O artista é réu por duas tentativas de homicídio qualificado contra policiais civis durante uma operação realizada em julho de 2025, no Joá, Zona Oeste do Rio de Janeiro. Ele também responde por resistência, desacato, ameaça e dano qualificado.
De acordo com denúncia do Ministério Público do Estado do Rio de Janeiro, o rapper e outros três acusados teriam arremessado pedras contra dois policiais civis que cumpriam mandado de busca e apreensão contra um adolescente suspeito de envolvimento com o tráfico de drogas. O jovem foi localizado na residência do artista.
Segundo o MP, as pedras foram lançadas de uma sacada a cerca de 4,5 metros de altura, o que, na avaliação da promotoria, demonstraria que os acusados assumiram o risco de matar os agentes, tese jurídica conhecida como dolo eventual. Um dos objetos apreendidos pesava 4,85 kg, conforme laudo pericial. Ao todo, sete pedras foram identificadas na área.
Ainda segundo a denúncia, um dos policiais foi atingido nas costas e no calcanhar, enquanto o outro conseguiu se abrigar atrás da viatura. A promotoria sustenta que a conduta configurou tentativa de homicídio qualificado por motivo torpe, meio cruel e por ter sido praticada contra agentes de segurança pública em serviço.
Além de Oruam, também respondem ao processo outros três acusados por participação nas agressões. Há ainda um outro processo que apura associação para o tráfico de drogas, que tramita separadamente.
O episódio ocorreu na madrugada de 22 de julho de 2025, durante ação da Delegacia de Repressão a Entorpecentes (DRE). Vídeos divulgados nas redes sociais mostram o artista danificando uma viatura policial durante a operação.

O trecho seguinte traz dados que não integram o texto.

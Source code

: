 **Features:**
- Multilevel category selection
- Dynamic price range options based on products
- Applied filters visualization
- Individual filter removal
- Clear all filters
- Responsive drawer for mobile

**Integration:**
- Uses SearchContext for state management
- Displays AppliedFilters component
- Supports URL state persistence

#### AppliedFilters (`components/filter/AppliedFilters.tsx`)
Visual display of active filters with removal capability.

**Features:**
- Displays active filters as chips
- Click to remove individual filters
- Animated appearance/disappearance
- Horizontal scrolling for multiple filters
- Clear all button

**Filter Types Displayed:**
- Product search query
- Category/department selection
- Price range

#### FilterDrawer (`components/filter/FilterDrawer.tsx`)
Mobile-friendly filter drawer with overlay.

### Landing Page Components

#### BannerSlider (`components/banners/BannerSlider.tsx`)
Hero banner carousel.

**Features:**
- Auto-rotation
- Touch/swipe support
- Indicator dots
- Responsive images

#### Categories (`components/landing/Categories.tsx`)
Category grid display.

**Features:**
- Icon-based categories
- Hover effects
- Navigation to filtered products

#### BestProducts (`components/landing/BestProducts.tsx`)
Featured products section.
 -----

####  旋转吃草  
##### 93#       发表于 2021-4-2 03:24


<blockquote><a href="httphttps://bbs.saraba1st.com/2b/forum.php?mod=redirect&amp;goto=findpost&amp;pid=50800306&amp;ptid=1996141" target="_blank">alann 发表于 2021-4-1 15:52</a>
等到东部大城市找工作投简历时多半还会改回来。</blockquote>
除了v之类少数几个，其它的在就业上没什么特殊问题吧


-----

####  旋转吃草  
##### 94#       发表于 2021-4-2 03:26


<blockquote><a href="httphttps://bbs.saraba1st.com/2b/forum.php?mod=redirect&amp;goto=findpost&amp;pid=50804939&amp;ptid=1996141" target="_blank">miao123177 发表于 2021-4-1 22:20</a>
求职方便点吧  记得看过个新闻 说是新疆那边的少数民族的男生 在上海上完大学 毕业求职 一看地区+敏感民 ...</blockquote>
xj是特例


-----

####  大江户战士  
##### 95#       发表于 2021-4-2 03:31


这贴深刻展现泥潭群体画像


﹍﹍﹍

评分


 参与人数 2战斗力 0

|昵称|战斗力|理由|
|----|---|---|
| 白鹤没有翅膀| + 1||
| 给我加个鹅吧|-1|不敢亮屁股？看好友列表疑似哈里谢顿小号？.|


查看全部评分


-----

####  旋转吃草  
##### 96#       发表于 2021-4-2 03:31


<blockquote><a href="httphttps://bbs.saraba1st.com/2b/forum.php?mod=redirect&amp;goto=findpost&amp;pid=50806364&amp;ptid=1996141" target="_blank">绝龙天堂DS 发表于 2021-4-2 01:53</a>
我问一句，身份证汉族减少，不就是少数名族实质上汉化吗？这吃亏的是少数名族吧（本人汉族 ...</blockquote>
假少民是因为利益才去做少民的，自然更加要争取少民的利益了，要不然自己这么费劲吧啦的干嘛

Após o caso, o rapper chegou a ser preso preventivamente e, posteriormente, obteve habeas corpus no Superior Tribunal de Justiça, com substituição da prisão por medidas cautelares, incluindo o uso de tornozeleira eletrônica. Em fevereiro deste ano, a liminar foi revogada após apontamentos de descumprimento das condições impostas. Desde então, ele é considerado foragido da Justiça.
Procurada, a defesa do artista informou que não vai se pronunciar neste momento. Já a advogada de um dos corréus afirmou que recebe com serenidade o andamento do processo e reiterou confiança no devido processo legal, sustentando que não há prova técnica individualizada que comprove dolo de matar.